▸ **Prompt**:
Go through the entries below and copy each line that holds the word "gradient".

Data to examine Block Start

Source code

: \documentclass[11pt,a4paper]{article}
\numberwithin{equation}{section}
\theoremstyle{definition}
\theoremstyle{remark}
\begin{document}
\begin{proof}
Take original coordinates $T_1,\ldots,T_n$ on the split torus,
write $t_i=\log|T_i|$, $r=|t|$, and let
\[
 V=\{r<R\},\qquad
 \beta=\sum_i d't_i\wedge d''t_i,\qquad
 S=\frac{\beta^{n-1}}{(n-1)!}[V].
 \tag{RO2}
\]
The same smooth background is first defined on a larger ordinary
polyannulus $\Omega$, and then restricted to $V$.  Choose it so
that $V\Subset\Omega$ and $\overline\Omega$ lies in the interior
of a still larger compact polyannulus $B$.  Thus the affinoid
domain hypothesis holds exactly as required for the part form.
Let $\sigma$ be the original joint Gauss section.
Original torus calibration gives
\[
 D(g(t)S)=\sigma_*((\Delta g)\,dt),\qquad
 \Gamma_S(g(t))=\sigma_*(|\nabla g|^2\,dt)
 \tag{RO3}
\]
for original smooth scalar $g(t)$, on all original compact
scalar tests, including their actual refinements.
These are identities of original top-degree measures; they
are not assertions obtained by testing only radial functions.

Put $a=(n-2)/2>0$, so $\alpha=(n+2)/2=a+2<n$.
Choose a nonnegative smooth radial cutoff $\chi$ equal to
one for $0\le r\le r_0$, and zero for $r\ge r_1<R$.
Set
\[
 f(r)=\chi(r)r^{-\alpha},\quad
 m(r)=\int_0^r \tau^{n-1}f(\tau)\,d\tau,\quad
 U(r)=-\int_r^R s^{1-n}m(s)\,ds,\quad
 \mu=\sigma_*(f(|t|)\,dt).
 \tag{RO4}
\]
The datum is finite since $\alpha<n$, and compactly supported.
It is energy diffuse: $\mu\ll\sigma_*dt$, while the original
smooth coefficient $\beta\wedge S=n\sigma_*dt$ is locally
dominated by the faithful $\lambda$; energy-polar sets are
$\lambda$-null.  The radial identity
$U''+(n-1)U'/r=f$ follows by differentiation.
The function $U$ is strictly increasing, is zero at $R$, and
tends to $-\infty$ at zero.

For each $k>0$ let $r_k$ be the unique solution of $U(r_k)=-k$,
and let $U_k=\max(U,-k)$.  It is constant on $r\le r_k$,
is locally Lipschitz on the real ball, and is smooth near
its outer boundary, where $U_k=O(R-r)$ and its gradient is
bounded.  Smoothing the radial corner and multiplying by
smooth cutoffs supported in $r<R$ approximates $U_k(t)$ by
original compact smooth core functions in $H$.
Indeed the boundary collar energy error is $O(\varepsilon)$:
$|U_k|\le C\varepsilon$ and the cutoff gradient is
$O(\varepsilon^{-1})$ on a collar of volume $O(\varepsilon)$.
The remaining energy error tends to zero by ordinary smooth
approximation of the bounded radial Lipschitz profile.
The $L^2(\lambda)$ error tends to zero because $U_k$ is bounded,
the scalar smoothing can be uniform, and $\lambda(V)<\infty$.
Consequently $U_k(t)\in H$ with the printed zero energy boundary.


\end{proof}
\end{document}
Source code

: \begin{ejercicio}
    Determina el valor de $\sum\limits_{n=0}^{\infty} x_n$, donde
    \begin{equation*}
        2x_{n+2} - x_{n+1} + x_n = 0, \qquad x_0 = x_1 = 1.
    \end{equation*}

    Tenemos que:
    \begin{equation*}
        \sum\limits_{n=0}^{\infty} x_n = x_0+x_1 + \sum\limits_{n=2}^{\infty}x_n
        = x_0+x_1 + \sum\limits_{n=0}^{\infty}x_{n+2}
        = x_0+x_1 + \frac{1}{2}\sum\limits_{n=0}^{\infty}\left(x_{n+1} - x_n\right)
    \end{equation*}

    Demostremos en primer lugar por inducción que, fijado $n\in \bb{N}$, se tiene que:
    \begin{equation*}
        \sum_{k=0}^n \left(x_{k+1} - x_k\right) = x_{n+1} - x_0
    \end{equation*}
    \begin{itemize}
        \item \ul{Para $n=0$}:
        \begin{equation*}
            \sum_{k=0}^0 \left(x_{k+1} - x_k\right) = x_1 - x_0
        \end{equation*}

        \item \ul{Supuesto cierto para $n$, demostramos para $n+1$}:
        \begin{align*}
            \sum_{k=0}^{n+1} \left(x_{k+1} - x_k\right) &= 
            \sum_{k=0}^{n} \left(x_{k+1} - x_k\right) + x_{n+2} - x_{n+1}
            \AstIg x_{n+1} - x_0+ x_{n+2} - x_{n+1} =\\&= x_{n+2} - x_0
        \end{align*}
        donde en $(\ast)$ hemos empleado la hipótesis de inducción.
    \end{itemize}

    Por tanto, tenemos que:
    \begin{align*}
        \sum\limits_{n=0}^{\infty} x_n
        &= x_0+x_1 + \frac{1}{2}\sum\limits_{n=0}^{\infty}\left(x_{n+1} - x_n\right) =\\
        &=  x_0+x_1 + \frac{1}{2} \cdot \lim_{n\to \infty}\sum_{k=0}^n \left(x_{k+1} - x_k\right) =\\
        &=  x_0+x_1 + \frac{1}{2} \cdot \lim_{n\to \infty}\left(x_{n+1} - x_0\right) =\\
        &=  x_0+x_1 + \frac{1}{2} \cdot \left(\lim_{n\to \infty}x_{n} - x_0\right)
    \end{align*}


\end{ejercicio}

Data to examine Block End

▸ **Output of the exercise**:
its outer boundary, where $U_k=O(R-r)$ and its gradient is
$|U_k|\le C\varepsilon$ and the cutoff gradient is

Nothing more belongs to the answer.